Mais le grand texte qui chante l’épopée des marrons est Vali pour une reine morte de Boris Gamaleya (1973). Ce long poème-théâtre dit la geste des marrons à travers les figures de Rahariane et Cimendef dont la mémoire est à garder incandescente pour dire et habiter une île autre ¬que celle historiquement advenue par la traite, l’esclavage et le colonialisme. Ce que le texte mettra en lumière, à la fois dans la relation entre Rahariane et Cimendef, et dans l’opposition entre Cimendef et le chasseur de marrons Mussard, ou Ombline Desbassyns, c’est la contradiction entre le fait d’habiter une terre liée à la plantation esclavagiste et au colonialisme, et le fait qu’elle soit habitable. Y habiter, dans une telle situation, la rend de facto inhabitable. Il faut donc l’habiter en marron et articuler pleinement la présence humaine et les autres présences, végétales ou spirituelles.

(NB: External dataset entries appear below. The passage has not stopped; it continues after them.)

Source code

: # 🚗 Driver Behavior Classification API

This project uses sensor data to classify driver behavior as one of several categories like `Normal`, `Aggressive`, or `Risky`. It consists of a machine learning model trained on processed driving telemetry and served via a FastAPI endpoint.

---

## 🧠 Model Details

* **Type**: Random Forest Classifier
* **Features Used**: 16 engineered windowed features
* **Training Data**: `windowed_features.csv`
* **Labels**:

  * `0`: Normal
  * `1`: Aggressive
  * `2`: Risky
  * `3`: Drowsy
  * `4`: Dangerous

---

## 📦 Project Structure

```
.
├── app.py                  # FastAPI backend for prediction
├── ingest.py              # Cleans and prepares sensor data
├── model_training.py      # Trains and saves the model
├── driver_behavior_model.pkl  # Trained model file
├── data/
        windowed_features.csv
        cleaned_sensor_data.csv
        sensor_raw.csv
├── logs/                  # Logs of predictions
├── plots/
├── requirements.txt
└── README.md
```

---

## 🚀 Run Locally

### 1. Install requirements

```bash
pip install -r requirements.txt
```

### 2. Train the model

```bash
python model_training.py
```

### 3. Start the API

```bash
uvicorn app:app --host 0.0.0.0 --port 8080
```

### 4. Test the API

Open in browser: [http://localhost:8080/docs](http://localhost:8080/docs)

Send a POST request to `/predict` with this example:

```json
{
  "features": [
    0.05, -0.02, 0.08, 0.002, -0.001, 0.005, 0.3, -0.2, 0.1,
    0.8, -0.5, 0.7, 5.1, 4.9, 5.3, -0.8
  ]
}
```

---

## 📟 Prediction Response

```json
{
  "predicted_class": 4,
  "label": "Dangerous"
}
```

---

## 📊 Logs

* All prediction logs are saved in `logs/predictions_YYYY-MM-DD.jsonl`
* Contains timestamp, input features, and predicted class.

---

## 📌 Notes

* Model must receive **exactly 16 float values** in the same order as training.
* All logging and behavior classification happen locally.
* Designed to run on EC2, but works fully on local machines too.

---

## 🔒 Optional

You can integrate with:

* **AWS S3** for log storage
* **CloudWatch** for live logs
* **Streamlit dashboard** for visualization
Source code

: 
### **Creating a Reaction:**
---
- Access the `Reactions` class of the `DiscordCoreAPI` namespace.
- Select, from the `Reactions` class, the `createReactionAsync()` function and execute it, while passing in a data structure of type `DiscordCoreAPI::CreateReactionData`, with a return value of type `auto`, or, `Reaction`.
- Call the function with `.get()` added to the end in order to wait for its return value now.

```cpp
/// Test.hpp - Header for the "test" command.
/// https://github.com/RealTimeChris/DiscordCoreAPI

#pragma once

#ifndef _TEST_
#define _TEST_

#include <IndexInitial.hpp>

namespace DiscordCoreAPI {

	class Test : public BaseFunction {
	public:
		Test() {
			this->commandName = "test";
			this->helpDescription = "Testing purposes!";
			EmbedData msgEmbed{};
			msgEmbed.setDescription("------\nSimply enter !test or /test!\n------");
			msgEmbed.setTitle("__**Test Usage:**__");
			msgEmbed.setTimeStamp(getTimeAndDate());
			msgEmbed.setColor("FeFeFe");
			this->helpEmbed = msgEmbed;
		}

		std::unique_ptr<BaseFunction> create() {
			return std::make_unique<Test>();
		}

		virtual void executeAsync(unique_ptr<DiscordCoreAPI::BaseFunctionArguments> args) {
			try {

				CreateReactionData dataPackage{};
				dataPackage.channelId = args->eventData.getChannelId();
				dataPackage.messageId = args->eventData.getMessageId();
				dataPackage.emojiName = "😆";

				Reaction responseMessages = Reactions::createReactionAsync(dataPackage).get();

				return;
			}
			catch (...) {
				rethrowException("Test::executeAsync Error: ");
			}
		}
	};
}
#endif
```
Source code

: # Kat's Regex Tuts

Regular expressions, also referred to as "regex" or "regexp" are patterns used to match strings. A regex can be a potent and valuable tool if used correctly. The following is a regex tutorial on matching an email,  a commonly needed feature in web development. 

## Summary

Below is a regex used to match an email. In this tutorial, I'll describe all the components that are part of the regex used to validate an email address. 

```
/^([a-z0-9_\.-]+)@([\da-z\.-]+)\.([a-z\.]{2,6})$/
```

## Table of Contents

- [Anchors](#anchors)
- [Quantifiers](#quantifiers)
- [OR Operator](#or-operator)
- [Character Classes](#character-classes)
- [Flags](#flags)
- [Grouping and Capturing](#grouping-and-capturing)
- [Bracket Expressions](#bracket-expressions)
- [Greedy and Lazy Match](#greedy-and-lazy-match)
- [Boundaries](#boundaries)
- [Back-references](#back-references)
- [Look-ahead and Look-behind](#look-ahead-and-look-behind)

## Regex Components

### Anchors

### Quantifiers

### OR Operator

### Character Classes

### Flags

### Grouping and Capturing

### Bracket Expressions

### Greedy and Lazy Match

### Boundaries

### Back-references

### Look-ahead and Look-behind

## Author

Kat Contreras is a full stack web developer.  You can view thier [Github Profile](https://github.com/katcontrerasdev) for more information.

C’est pourquoi, dans l’ensemble de la poésie gamaleyenne, les Hauts, les mornes, les pics, les sommets, les montagnes jouent un rôle important. C’est l’espace même du marronnage, difficilement accessible aux maîtres de la plantation et aux chasseurs de marrons, mais surtout espace de souveraineté libre et d’entrelacement du vivant, des humains et des non humains. Chez Gamaleya, le marronnage est la contre plantation. L’espace marron relie les paroles et les corps aux montagnes, aux arbres et aux plantes, reconstruit les liens qui délient parce qu’ils relient. C’est parce qu’elle est marronne que la nature est au centre de l’écriture gamaleyenne : elle est la mémoire marronne qui permet l’enlacement des temporalités, et la relance infinie dans l’histoire, du marronnage, de la liberté des langues, langages, discours, voix, et des sujets qui ne sont plus enfermés dans des identités glaçantes.
Dans l’unique numéro de la revue culturelle Lansiv (1984), les auteurs d’un article sur la littérature réunionnaise contemporaine qualifiaient l’œuvre de Boris Gamaleya de préface à la littérature réunionnaise. Sans restreindre l’énorme production de l’auteur à cette qualification, il est clair que cette place centrale donnée au marronnage a été à l’origine d’une production poétique d’une grande richesse à la fin du XXe siècle et au début du XXIe, en particulier dans la chanson et, singulièrement dans les noms et les textes des nombreux groupes de maloya.